Entering the room I saw mom, holding her darling deceased baby that weighted about a pound. She was staring at his beautiful tiny wrinkled face as if she was looking into her entire universe. Her dad, grandpa, was quietly sitting nearby. We talked for a few moments but mostly gazed at the little guy who never had a fair shot at life. Mom had already cried so much she was temporarily out of tears and in a sacred and serene place of wonder as she imagined what might have been but now never will be.
She told me his name and why she chose it. Naming helps the grieving process for parents so much as a way to connect with and honor the life that was lost. She had taken pictures of him and dressed him, things parents do, and she would do it for her son, even if only once.
I brought with me a short "service" of blessing for a baby. We prayed together, I read a few words about how God loves this child who is a member of the family, and we heard a short passage from Matthew about Jesus and children. Making the sign of the cross on the little tyc's forehead with oil on my finger was so special. It was heartbreaking and endearing. It makes me sad to have to do one of these blessings, but I so enjoy being able to walk with parents through this process of caring for their deceased child and honoring his life with ritual.
Jesus said, "Leave the children alone, and don't try to keep them from coming to me, because the Kingdom of heaven is made up of people like this." After he put his hands on them, he went on from there. Matthew 19:45-15
Friday, March 4, 2011
Jack and Jill went up a hill
During the day, the chaplains take shifts holding the on-call pager for about 2 hours usually. It was exactly 5 minutes until I was to hand off the pager to the next person for his turn. It had been silent for me during my hours with that evil beeper on my belt. Until, my streak of silence was broken. A phone number came through. I called and spoke with the RN on the line.
"One of the surgeons wants you to come to room 948 with him." "Okay," I said, "can you tell me more about it?" "Sure," she said, "his patient expired during surgery, and he's heading up to inform the family." I knew that the work I had planned to get done that evening was now not going to happen.
The way hospitals work, it is very rare for someone to actually die during surgery. If someone is too ill, doctors will simply refuse to perform the surgery saying it's too risky (which, of course, it is), or if a patient begins to go down hill during a surgery he/she is stitched back up and sent to the ICU.
Arriving a few minutes before the surgeon, I found the RN and learned that the husband (we'll call this couple Jack and Jill) was in the room expecting his wife to be through with her procedure about now. Jack and Jill were in their mid-30s and had to young children, 3 and 4 years old. That changes things.

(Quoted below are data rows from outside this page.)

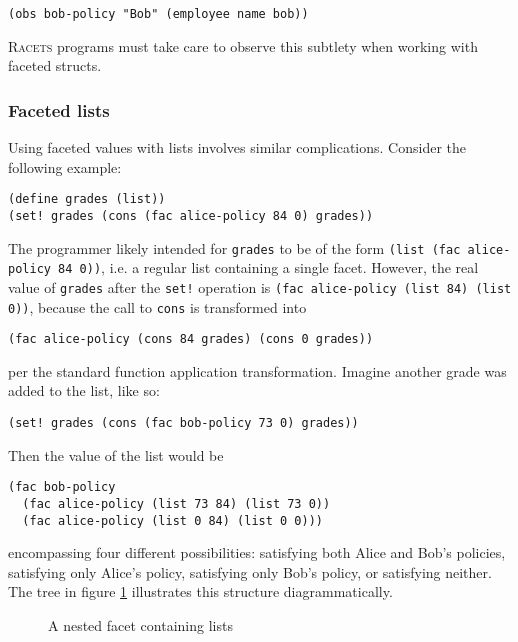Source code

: \documentclass{article}
\begin{document}
\begin{lstlisting}
(obs bob-policy "Bob" (employee name bob))
\end{lstlisting}

\textsc{Racets} programs must take care to observe this subtlety when working with faceted structs.


\subsubsection{Faceted lists}
Using faceted values with lists involves similar complications. Consider the following example:

\begin{lstlisting}
(define grades (list))
(set! grades (cons (fac alice-policy 84 0) grades))
\end{lstlisting}

The programmer likely intended for \texttt{grades} to be of the form \texttt{(list (fac alice-policy 84 0))}, i.e. a regular list containing a single facet. However, the real value of \texttt{grades} after the \texttt{set!} operation is \texttt{(fac alice-policy (list 84) (list 0))}, because the call to \texttt{cons} is transformed into

\begin{lstlisting}
(fac alice-policy (cons 84 grades) (cons 0 grades))
\end{lstlisting}

\noindent per the standard function application transformation. Imagine another grade was added to the list, like so:

\begin{lstlisting}
(set! grades (cons (fac bob-policy 73 0) grades))
\end{lstlisting}

Then the value of the list would be

\begin{lstlisting}
(fac bob-policy
  (fac alice-policy (list 73 84) (list 73 0))
  (fac alice-policy (list 0 84) (list 0 0)))
\end{lstlisting}

\noindent encompassing four different possibilities: satisfying both Alice and Bob's policies, satisfying only Alice's policy, satisfying only Bob's policy, or satisfying neither. The tree in figure \ref{figure:nested-list} illustrates this structure diagrammatically.

\begin{figure}[h]
\begin{center}
	\caption{A nested facet containing lists}
	\label{figure:nested-list}
\end{center}
\end{figure}
\end{document}
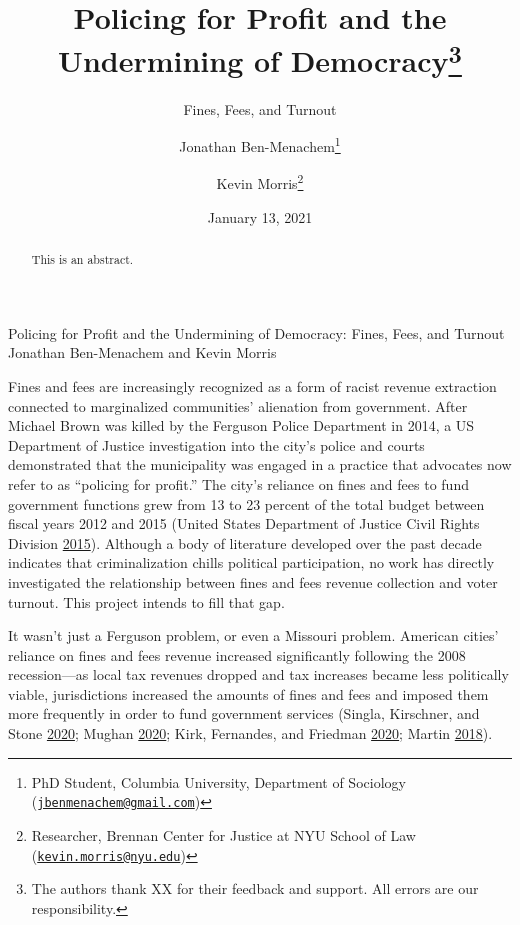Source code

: \documentclass[
  12pt,
]{article}
\title{Policing for Profit and the Undermining of Democracy\thanks{The authors thank XX for their feedback and support. All errors are our responsibility.}}
\subtitle{Fines, Fees, and Turnout}
\author{Jonathan Ben-Menachem\footnote{PhD Student, Columbia University, Department of Sociology (\href{mailto:jbenmenachem@gmail.com}{\nolinkurl{jbenmenachem@gmail.com}})} \and Kevin Morris\footnote{Researcher, Brennan Center for Justice at NYU School of Law (\href{mailto:kevin.morris@nyu.edu}{\nolinkurl{kevin.morris@nyu.edu}})}}
\date{January 13, 2021}
\begin{document}
\maketitle
\begin{abstract}
This is an abstract.
\end{abstract}

\pagebreak

\begin{center}
Policing for Profit and the Undermining of Democracy: Fines, Fees, and Turnout \\
Jonathan Ben-Menachem and Kevin Morris
\end{center}

Fines and fees are increasingly recognized as a form of racist revenue extraction connected to marginalized communities' alienation from government. After Michael Brown was killed by the Ferguson Police Department in 2014, a US Department of Justice investigation into the city's police and courts demonstrated that the municipality was engaged in a practice that advocates now refer to as ``policing for profit.'' The city's reliance on fines and fees to fund government functions grew from 13 to 23 percent of the total budget between fiscal years 2012 and 2015 (United States Department of Justice Civil Rights Division \protect\hyperlink{ref-UnitedStatesDepartmentofJusticeCivilRightsDivision2015}{2015}). Although a body of literature developed over the past decade indicates that criminalization chills political participation, no work has directly investigated the relationship between fines and fees revenue collection and voter turnout. This project intends to fill that gap.

It wasn't just a Ferguson problem, or even a Missouri problem. American cities' reliance on fines and fees revenue increased significantly following the 2008 recession---as local tax revenues dropped and tax increases became less politically viable, jurisdictions increased the amounts of fines and fees and imposed them more frequently in order to fund government services (Singla, Kirschner, and Stone \protect\hyperlink{ref-Singla2020}{2020}; Mughan \protect\hyperlink{ref-Mughan2020}{2020}; Kirk, Fernandes, and Friedman \protect\hyperlink{ref-Kirk2020}{2020}; Martin \protect\hyperlink{ref-Martin2018}{2018}).
\end{document}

An entourage of about 5 people wearing light blue scrubs, hair nets and shoe coverings came onto the nursing unit. The OR staff was here. The RN and I followed them in as we crowded the room in which only Jack was present. He immediately knew something was wrong.
The doctor broke the news quickly like a machine reading a script, ending with the formal line, "...and despite our best efforts, we were unable to save her. I'm sorry for your loss." Shock. Denial. Anger. All three struck Jack at once. Then tears. Pain and numbness seemed to mix together to form an emotional concoction of surreal-ness. There's no right or easy way to do this.
Finding the breath that had been taken from him by the news, Jack asked, "What happened?" And then, I think the doctor realized that it was not only Jack's loss. The surgeon suddenly stopped being a doctor. Something changed in his voice. He told Jack they were trying to intubate her but couldn't get the tube past the mass in here trachea. They brought in experts at intubation. "I tried. He tried. We all tried, but we just couldn't..." His voiced choked up, and tears filled the eyes behind the doc's glasses. The anesthesiologist, a younger looking doctor, spoke up sharing that the medicine was right, but Jill wasn't getting enough air. They tried for 30 minutes to save her, to bring her back. But the couldn't. His face was beat red trying to suppress his emotion.
I looked at Jack. He was broken. I looked at the medical staff in the room. They were hurting. I passed out tissues to everyone there. Heads were hanging, bodies were slumped, and I realized that though these people were only recent acquaintances, they were all hurting over Jill's death. My heart broke for all of them.
Jack called his family. These phone calls are always the hardest to make. The grand parents arrived with Jack and Jill's two darling children, an angelic 4-year old girl wearing pink sweats clomping around in little black shin high snow boots, and a 3 year old boy with a toy airplane and head he was almost grown into. The boy was a little too young, but the girl knew something wasn't right. When she entered the hospital room she asked where her mommy was. And like swords plunged by an expert musketeer, those words pierced at the hearts of daddy and grandparents. And as with Jack, there is no right or easy way to do this.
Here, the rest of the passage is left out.